#### Exercise directions:
Please repeat the lines below exactly. Begin with the line containing "如果图G有一条初级回路，且回" and go on through the line containing "y = ␣<br>Confidence: 0.973.".

#### Exercise materials:
————————

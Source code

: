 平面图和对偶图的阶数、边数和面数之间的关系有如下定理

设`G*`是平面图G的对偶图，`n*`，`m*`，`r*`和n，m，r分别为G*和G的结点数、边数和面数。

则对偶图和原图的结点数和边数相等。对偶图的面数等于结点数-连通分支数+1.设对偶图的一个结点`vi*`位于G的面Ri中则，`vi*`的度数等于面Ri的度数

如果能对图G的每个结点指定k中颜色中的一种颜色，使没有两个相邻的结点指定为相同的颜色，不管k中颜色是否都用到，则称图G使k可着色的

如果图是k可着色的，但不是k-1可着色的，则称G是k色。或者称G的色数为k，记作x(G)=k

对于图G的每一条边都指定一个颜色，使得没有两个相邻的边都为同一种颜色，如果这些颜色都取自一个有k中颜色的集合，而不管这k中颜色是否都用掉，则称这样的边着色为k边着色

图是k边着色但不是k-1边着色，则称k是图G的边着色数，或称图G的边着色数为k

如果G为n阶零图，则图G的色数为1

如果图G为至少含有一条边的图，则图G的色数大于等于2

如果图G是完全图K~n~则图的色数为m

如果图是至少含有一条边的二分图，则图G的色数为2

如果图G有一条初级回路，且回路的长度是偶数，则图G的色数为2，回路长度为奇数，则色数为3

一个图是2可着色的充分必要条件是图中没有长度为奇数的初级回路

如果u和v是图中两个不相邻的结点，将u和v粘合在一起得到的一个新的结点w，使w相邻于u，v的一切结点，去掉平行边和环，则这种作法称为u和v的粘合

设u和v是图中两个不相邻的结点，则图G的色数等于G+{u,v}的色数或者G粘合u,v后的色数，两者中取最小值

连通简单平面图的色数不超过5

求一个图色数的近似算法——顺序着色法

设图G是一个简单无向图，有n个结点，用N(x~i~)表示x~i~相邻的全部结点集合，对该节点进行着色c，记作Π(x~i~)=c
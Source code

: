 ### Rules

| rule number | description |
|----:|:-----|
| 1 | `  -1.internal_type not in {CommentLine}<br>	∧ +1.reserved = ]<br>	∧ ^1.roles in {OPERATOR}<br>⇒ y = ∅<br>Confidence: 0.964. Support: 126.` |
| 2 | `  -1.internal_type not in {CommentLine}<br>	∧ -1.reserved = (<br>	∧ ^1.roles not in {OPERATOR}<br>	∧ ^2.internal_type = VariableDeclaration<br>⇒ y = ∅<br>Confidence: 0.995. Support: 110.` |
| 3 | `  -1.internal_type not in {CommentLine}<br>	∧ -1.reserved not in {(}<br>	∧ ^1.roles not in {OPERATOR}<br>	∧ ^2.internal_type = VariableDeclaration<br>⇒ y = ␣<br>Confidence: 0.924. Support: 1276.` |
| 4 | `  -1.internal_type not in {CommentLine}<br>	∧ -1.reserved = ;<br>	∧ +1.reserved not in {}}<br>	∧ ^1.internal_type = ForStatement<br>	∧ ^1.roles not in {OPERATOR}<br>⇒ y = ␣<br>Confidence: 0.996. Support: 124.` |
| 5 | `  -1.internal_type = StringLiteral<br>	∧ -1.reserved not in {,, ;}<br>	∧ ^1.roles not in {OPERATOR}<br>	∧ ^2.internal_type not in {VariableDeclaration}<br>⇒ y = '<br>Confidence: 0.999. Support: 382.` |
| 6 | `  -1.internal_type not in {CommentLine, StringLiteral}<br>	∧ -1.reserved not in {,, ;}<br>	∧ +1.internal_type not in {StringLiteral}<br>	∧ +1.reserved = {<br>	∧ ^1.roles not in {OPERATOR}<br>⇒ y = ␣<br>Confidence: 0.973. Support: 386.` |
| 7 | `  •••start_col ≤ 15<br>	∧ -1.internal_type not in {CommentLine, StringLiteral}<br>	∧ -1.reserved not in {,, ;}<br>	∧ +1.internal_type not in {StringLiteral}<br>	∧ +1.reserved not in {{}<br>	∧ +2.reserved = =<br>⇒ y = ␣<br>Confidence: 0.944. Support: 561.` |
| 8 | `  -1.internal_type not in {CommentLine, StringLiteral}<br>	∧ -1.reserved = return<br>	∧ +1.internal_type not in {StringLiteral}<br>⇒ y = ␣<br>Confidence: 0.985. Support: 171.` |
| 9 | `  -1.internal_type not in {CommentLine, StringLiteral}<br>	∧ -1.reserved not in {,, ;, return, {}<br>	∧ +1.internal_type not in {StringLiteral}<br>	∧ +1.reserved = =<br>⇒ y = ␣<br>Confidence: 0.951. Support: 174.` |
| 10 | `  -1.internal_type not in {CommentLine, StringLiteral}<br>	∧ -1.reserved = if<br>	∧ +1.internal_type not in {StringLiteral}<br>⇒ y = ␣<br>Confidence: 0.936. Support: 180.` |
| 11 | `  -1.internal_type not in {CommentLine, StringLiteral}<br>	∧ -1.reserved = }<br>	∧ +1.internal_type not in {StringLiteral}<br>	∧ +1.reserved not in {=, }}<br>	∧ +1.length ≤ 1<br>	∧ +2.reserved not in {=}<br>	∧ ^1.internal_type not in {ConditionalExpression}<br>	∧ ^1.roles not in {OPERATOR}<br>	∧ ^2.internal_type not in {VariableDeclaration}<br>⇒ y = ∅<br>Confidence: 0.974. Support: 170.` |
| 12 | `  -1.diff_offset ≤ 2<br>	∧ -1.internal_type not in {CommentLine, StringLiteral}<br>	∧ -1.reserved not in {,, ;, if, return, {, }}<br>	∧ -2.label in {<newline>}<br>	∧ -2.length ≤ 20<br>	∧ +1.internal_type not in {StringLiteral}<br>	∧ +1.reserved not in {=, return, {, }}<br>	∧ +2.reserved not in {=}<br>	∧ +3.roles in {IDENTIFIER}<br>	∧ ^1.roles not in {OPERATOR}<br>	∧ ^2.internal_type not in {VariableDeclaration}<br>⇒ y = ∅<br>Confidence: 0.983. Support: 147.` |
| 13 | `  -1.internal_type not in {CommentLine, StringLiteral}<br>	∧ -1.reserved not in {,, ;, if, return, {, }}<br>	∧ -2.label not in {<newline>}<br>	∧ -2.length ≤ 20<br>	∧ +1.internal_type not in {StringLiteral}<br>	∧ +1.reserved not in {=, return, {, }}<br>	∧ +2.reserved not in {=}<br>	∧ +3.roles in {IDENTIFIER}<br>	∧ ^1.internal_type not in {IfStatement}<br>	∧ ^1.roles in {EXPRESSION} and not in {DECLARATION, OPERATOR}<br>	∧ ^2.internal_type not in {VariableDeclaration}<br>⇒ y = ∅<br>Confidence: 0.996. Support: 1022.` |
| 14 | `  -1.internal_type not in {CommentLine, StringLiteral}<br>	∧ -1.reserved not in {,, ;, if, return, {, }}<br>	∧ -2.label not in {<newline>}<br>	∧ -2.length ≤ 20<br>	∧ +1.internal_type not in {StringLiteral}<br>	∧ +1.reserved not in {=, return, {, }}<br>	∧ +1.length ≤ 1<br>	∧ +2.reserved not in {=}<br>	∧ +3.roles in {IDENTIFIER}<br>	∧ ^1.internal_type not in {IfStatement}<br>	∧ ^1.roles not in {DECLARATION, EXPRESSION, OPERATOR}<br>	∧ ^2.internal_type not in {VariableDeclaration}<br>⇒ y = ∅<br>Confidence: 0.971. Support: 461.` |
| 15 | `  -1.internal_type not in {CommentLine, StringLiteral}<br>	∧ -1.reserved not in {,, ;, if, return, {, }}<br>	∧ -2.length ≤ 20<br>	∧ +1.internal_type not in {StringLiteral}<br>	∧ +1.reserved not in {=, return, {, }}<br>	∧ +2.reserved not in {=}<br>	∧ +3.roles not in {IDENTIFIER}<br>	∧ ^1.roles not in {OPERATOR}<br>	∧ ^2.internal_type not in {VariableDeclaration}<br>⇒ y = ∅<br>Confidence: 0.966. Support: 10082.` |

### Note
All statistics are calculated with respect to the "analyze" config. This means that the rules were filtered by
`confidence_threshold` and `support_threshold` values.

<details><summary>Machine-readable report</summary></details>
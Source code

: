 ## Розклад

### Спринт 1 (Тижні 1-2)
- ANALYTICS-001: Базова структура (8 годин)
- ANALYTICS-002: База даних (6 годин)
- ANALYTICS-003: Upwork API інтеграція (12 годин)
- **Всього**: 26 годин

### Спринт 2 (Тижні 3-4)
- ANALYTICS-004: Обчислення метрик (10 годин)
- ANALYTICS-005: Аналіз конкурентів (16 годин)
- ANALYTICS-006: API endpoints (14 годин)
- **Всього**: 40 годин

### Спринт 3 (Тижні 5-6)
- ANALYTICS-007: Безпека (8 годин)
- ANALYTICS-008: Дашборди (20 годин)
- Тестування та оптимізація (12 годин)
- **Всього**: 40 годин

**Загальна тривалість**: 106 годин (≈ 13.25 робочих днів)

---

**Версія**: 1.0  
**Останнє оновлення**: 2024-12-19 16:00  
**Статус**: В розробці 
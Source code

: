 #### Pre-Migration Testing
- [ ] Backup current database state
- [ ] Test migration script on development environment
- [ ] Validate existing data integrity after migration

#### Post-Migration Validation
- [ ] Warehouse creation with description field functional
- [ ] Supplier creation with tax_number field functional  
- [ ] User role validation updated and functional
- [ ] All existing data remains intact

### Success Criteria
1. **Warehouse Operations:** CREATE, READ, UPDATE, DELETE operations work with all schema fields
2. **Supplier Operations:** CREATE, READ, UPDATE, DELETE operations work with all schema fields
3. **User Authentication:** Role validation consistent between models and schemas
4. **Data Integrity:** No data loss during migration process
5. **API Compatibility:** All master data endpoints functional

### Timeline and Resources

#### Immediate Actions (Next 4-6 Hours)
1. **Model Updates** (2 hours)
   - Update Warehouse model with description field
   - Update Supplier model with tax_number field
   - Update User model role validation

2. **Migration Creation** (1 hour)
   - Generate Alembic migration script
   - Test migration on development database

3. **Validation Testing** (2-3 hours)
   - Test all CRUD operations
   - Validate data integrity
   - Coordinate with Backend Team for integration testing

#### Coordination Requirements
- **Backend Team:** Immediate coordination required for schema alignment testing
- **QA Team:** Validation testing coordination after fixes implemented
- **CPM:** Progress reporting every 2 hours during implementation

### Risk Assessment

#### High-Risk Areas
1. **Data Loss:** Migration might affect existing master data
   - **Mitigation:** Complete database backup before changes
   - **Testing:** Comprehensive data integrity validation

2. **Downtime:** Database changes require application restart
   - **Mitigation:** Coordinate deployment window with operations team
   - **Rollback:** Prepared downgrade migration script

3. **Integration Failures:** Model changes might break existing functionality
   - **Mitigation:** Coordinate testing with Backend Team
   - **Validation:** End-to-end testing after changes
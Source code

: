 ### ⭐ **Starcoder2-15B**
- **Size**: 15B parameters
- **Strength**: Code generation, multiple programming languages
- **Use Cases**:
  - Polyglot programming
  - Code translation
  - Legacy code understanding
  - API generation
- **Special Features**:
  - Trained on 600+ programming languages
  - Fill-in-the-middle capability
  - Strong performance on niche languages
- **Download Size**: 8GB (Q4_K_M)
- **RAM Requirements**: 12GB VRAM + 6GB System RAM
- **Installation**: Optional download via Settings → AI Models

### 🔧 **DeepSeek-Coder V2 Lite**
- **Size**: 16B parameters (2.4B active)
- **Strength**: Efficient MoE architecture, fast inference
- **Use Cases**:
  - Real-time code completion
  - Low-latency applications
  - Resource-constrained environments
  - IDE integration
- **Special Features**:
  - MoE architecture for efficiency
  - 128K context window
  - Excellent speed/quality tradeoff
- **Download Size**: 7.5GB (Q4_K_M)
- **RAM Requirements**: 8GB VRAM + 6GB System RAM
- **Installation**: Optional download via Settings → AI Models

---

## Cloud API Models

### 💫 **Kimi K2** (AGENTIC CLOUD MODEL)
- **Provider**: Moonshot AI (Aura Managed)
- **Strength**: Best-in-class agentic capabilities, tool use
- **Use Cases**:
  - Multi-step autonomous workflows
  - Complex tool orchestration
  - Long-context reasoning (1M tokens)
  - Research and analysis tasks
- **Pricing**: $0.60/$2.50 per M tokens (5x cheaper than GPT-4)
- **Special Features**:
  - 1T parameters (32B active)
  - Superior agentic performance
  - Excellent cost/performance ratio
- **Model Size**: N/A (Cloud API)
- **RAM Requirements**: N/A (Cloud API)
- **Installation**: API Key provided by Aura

————————

#### Response:
如果图G有一条初级回路，且回路的长度是偶数，则图G的色数为2，回路长度为奇数，则色数为3

一个图是2可着色的充分必要条件是图中没有长度为奇数的初级回路

如果u和v是图中两个不相邻的结点，将u和v粘合在一起得到的一个新的结点w，使w相邻于u，v的一切结点，去掉平行边和环，则这种作法称为u和v的粘合

设u和v是图中两个不相邻的结点，则图G的色数等于G+{u,v}的色数或者G粘合u,v后的色数，两者中取最小值

连通简单平面图的色数不超过5

求一个图色数的近似算法——顺序着色法

设图G是一个简单无向图，有n个结点，用N(x~i~)表示x~i~相邻的全部结点集合，对该节点进行着色c，记作Π(x~i~)=c
Source code

: ### Rules

| rule number | description |
|----:|:-----|
| 1 | `  -1.internal_type not in {CommentLine}<br>	∧ +1.reserved = ]<br>	∧ ^1.roles in {OPERATOR}<br>⇒ y = ∅<br>Confidence: 0.964. Support: 126.` |
| 2 | `  -1.internal_type not in {CommentLine}<br>	∧ -1.reserved = (<br>	∧ ^1.roles not in {OPERATOR}<br>	∧ ^2.internal_type = VariableDeclaration<br>⇒ y = ∅<br>Confidence: 0.995. Support: 110.` |
| 3 | `  -1.internal_type not in {CommentLine}<br>	∧ -1.reserved not in {(}<br>	∧ ^1.roles not in {OPERATOR}<br>	∧ ^2.internal_type = VariableDeclaration<br>⇒ y = ␣<br>Confidence: 0.924. Support: 1276.` |
| 4 | `  -1.internal_type not in {CommentLine}<br>	∧ -1.reserved = ;<br>	∧ +1.reserved not in {}}<br>	∧ ^1.internal_type = ForStatement<br>	∧ ^1.roles not in {OPERATOR}<br>⇒ y = ␣<br>Confidence: 0.996. Support: 124.` |
| 5 | `  -1.internal_type = StringLiteral<br>	∧ -1.reserved not in {,, ;}<br>	∧ ^1.roles not in {OPERATOR}<br>	∧ ^2.internal_type not in {VariableDeclaration}<br>⇒ y = '<br>Confidence: 0.999. Support: 382.` |
| 6 | `  -1.internal_type not in {CommentLine, StringLiteral}<br>	∧ -1.reserved not in {,, ;}<br>	∧ +1.internal_type not in {StringLiteral}<br>	∧ +1.reserved = {<br>	∧ ^1.roles not in {OPERATOR}<br>⇒ y = ␣<br>Confidence: 0.973. Support: 386.` |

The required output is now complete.